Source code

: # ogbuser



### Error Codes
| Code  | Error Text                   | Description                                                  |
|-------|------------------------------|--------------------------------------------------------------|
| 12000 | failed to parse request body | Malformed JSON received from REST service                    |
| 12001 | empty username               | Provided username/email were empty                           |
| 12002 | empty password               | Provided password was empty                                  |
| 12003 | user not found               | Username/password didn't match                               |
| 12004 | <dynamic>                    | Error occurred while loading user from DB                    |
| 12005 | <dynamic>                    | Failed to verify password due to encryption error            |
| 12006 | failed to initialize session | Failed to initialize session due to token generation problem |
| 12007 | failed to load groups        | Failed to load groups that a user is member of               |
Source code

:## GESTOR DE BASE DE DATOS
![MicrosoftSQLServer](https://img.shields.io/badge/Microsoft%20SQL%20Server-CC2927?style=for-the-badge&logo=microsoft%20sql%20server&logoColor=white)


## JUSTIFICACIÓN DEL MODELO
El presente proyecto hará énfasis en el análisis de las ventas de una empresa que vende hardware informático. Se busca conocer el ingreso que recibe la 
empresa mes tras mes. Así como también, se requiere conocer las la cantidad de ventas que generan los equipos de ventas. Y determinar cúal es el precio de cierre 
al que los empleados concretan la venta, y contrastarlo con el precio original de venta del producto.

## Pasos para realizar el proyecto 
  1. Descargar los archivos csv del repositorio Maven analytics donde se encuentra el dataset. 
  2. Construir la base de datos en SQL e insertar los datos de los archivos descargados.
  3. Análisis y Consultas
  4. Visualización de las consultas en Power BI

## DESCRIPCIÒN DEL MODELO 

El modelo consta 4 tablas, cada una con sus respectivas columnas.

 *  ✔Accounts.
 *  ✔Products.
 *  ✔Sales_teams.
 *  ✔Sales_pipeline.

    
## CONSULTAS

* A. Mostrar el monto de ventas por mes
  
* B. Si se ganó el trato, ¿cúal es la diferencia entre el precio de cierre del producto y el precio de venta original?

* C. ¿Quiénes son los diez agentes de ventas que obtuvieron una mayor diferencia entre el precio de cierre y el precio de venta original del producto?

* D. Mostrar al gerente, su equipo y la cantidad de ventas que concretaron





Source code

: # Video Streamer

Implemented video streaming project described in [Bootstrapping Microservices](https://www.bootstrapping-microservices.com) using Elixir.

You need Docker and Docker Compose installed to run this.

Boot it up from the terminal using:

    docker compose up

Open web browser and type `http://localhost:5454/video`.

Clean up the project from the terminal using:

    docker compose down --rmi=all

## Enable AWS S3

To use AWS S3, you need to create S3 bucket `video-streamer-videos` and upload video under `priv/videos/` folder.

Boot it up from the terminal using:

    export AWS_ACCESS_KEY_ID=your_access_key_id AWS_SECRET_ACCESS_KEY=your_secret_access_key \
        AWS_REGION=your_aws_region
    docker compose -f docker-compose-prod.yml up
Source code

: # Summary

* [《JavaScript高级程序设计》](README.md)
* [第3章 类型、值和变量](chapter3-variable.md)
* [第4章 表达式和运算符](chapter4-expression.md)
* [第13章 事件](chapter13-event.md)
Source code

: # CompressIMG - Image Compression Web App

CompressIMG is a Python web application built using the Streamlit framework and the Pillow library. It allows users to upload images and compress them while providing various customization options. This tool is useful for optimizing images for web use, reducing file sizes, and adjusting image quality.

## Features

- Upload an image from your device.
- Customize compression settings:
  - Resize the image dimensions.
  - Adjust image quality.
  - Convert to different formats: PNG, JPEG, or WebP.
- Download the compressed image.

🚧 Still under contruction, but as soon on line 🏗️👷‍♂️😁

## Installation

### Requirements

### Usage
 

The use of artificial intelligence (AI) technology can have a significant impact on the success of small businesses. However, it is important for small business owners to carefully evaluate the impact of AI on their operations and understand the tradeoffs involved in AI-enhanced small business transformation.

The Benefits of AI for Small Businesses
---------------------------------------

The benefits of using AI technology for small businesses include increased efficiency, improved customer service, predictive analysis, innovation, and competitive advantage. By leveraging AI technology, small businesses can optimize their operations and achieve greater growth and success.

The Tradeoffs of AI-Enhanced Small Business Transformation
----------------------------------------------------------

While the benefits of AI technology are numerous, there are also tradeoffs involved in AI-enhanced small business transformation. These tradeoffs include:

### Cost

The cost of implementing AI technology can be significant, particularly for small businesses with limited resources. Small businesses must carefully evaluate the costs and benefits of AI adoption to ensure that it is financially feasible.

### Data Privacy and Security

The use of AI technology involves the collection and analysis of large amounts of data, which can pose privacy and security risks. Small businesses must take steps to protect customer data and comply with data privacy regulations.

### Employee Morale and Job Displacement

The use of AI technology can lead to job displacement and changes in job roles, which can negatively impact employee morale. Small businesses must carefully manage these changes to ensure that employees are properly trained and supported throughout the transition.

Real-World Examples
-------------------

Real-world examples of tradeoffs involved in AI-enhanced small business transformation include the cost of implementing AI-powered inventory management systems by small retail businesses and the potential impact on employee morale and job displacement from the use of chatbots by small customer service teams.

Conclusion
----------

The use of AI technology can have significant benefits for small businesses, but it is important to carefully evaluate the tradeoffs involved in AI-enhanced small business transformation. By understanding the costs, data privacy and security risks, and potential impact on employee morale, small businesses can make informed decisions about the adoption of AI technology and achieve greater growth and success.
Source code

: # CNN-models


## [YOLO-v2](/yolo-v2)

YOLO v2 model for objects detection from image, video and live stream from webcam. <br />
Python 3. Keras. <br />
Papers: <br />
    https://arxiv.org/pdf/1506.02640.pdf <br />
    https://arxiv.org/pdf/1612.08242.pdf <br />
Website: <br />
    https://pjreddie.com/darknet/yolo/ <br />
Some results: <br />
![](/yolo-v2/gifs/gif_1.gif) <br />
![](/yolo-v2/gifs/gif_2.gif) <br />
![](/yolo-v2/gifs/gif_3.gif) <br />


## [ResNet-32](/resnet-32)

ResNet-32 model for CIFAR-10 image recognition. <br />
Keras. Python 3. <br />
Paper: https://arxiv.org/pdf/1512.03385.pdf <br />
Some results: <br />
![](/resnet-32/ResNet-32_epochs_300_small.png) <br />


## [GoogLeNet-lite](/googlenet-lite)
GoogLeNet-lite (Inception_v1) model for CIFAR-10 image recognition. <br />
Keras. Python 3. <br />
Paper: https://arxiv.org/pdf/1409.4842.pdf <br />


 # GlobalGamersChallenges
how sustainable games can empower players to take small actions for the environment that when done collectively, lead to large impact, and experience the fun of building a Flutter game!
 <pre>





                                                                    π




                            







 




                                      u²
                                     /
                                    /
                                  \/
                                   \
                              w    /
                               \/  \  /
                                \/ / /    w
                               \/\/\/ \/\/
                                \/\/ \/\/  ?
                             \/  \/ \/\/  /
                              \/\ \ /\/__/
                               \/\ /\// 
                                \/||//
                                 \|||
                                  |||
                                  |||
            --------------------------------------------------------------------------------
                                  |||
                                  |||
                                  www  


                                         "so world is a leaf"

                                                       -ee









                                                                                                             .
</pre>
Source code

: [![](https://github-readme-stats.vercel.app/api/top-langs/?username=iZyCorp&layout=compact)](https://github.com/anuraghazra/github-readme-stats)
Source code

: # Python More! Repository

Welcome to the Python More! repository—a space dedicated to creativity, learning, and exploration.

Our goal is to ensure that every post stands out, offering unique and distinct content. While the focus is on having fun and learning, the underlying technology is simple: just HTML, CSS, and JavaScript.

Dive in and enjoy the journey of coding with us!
——
*TASK GOAL*
Your response needs to restate the lines above exactly.

*OUTPUT BELOW*
Source code

: # ogbuser



### Error Codes
| Code  | Error Text                   | Description                                                  |
|-------|------------------------------|--------------------------------------------------------------|
| 12000 | failed to parse request body | Malformed JSON received from REST service                    |
| 12001 | empty username               | Provided username/email were empty                           |
| 12002 | empty password               | Provided password was empty                                  |
| 12003 | user not found               | Username/password didn't match                               |
| 12004 | <dynamic>                    | Error occurred while loading user from DB                    |
| 12005 | <dynamic>                    | Failed to verify password due to encryption error            |
| 12006 | failed to initialize session | Failed to initialize session due to token generation problem |
| 12007 | failed to load groups        | Failed to load groups that a user is member of               |
Source code

:## GESTOR DE BASE DE DATOS
![MicrosoftSQLServer](https://img.shields.io/badge/Microsoft%20SQL%20Server-CC2927?style=for-the-badge&logo=microsoft%20sql%20server&logoColor=white)


## JUSTIFICACIÓN DEL MODELO
El presente proyecto hará énfasis en el análisis de las ventas de una empresa que vende hardware informático. Se busca conocer el ingreso que recibe la 
empresa mes tras mes. Así como también, se requiere conocer las la cantidad de ventas que generan los equipos de ventas. Y determinar cúal es el precio de cierre 
al que los empleados concretan la venta, y contrastarlo con el precio original de venta del producto.

## Pasos para realizar el proyecto 
  1. Descargar los archivos csv del repositorio Maven analytics donde se encuentra el dataset. 
  2. Construir la base de datos en SQL e insertar los datos de los archivos descargados.
  3. Análisis y Consultas
  4. Visualización de las consultas en Power BI

## DESCRIPCIÒN DEL MODELO 

El modelo consta 4 tablas, cada una con sus respectivas columnas.

 *  ✔Accounts.
 *  ✔Products.
 *  ✔Sales_teams.
 *  ✔Sales_pipeline.

    
## CONSULTAS

* A. Mostrar el monto de ventas por mes
  
* B. Si se ganó el trato, ¿cúal es la diferencia entre el precio de cierre del producto y el precio de venta original?

* C. ¿Quiénes son los diez agentes de ventas que obtuvieron una mayor diferencia entre el precio de cierre y el precio de venta original del producto?

* D. Mostrar al gerente, su equipo y la cantidad de ventas que concretaron





Source code

: # Video Streamer

Implemented video streaming project described in [Bootstrapping Microservices](https://www.bootstrapping-microservices.com) using Elixir.

You need Docker and Docker Compose installed to run this.

Boot it up from the terminal using:

    docker compose up

Open web browser and type `http://localhost:5454/video`.

Clean up the project from the terminal using:

    docker compose down --rmi=all

## Enable AWS S3

To use AWS S3, you need to create S3 bucket `video-streamer-videos` and upload video under `priv/videos/` folder.

Boot it up from the terminal using:

    export AWS_ACCESS_KEY_ID=your_access_key_id AWS_SECRET_ACCESS_KEY=your_secret_access_key \
        AWS_REGION=your_aws_region
    docker compose -f docker-compose-prod.yml up
Source code

: # Summary

* [《JavaScript高级程序设计》](README.md)
* [第3章 类型、值和变量](chapter3-variable.md)
* [第4章 表达式和运算符](chapter4-expression.md)
* [第13章 事件](chapter13-event.md)
Source code

: # CompressIMG - Image Compression Web App

CompressIMG is a Python web application built using the Streamlit framework and the Pillow library. It allows users to upload images and compress them while providing various customization options. This tool is useful for optimizing images for web use, reducing file sizes, and adjusting image quality.

## Features

- Upload an image from your device.
- Customize compression settings:
  - Resize the image dimensions.
  - Adjust image quality.
  - Convert to different formats: PNG, JPEG, or WebP.
- Download the compressed image.

🚧 Still under contruction, but as soon on line 🏗️👷‍♂️😁

## Installation

### Requirements

### Usage
 

The use of artificial intelligence (AI) technology can have a significant impact on the success of small businesses. However, it is important for small business owners to carefully evaluate the impact of AI on their operations and understand the tradeoffs involved in AI-enhanced small business transformation.

The Benefits of AI for Small Businesses
---------------------------------------

The benefits of using AI technology for small businesses include increased efficiency, improved customer service, predictive analysis, innovation, and competitive advantage. By leveraging AI technology, small businesses can optimize their operations and achieve greater growth and success.

The Tradeoffs of AI-Enhanced Small Business Transformation
----------------------------------------------------------

While the benefits of AI technology are numerous, there are also tradeoffs involved in AI-enhanced small business transformation. These tradeoffs include:

### Cost

The cost of implementing AI technology can be significant, particularly for small businesses with limited resources. Small businesses must carefully evaluate the costs and benefits of AI adoption to ensure that it is financially feasible.

### Data Privacy and Security

The use of AI technology involves the collection and analysis of large amounts of data, which can pose privacy and security risks. Small businesses must take steps to protect customer data and comply with data privacy regulations.

### Employee Morale and Job Displacement

The use of AI technology can lead to job displacement and changes in job roles, which can negatively impact employee morale. Small businesses must carefully manage these changes to ensure that employees are properly trained and supported throughout the transition.

Real-World Examples
-------------------

Real-world examples of tradeoffs involved in AI-enhanced small business transformation include the cost of implementing AI-powered inventory management systems by small retail businesses and the potential impact on employee morale and job displacement from the use of chatbots by small customer service teams.

Conclusion
----------

The use of AI technology can have significant benefits for small businesses, but it is important to carefully evaluate the tradeoffs involved in AI-enhanced small business transformation. By understanding the costs, data privacy and security risks, and potential impact on employee morale, small businesses can make informed decisions about the adoption of AI technology and achieve greater growth and success.
Source code

: # CNN-models


## [YOLO-v2](/yolo-v2)

YOLO v2 model for objects detection from image, video and live stream from webcam. <br />
Python 3. Keras. <br />
Papers: <br />
    https://arxiv.org/pdf/1506.02640.pdf <br />
    https://arxiv.org/pdf/1612.08242.pdf <br />
Website: <br />
    https://pjreddie.com/darknet/yolo/ <br />
Some results: <br />
![](/yolo-v2/gifs/gif_1.gif) <br />
![](/yolo-v2/gifs/gif_2.gif) <br />
![](/yolo-v2/gifs/gif_3.gif) <br />


## [ResNet-32](/resnet-32)

ResNet-32 model for CIFAR-10 image recognition. <br />
Keras. Python 3. <br />
Paper: https://arxiv.org/pdf/1512.03385.pdf <br />
Some results: <br />
![](/resnet-32/ResNet-32_epochs_300_small.png) <br />


## [GoogLeNet-lite](/googlenet-lite)
GoogLeNet-lite (Inception_v1) model for CIFAR-10 image recognition. <br />
Keras. Python 3. <br />
Paper: https://arxiv.org/pdf/1409.4842.pdf <br />


 # GlobalGamersChallenges
how sustainable games can empower players to take small actions for the environment that when done collectively, lead to large impact, and experience the fun of building a Flutter game!
 <pre>





                                                                    π




                            







 




                                      u²
                                     /
                                    /
                                  \/
                                   \
                              w    /
                               \/  \  /
                                \/ / /    w
                               \/\/\/ \/\/
                                \/\/ \/\/  ?
                             \/  \/ \/\/  /
                              \/\ \ /\/__/
                               \/\ /\// 
                                \/||//
                                 \|||
                                  |||
                                  |||
            --------------------------------------------------------------------------------
                                  |||
                                  |||
                                  www  


                                         "so world is a leaf"

                                                       -ee









                                                                                                             .
</pre>
Source code

: [![](https://github-readme-stats.vercel.app/api/top-langs/?username=iZyCorp&layout=compact)](https://github.com/anuraghazra/github-readme-stats)
Source code

: # Python More! Repository

Welcome to the Python More! repository—a space dedicated to creativity, learning, and exploration.

Our goal is to ensure that every post stands out, offering unique and distinct content. While the focus is on having fun and learning, the underlying technology is simple: just HTML, CSS, and JavaScript.

Dive in and enjoy the journey of coding with us!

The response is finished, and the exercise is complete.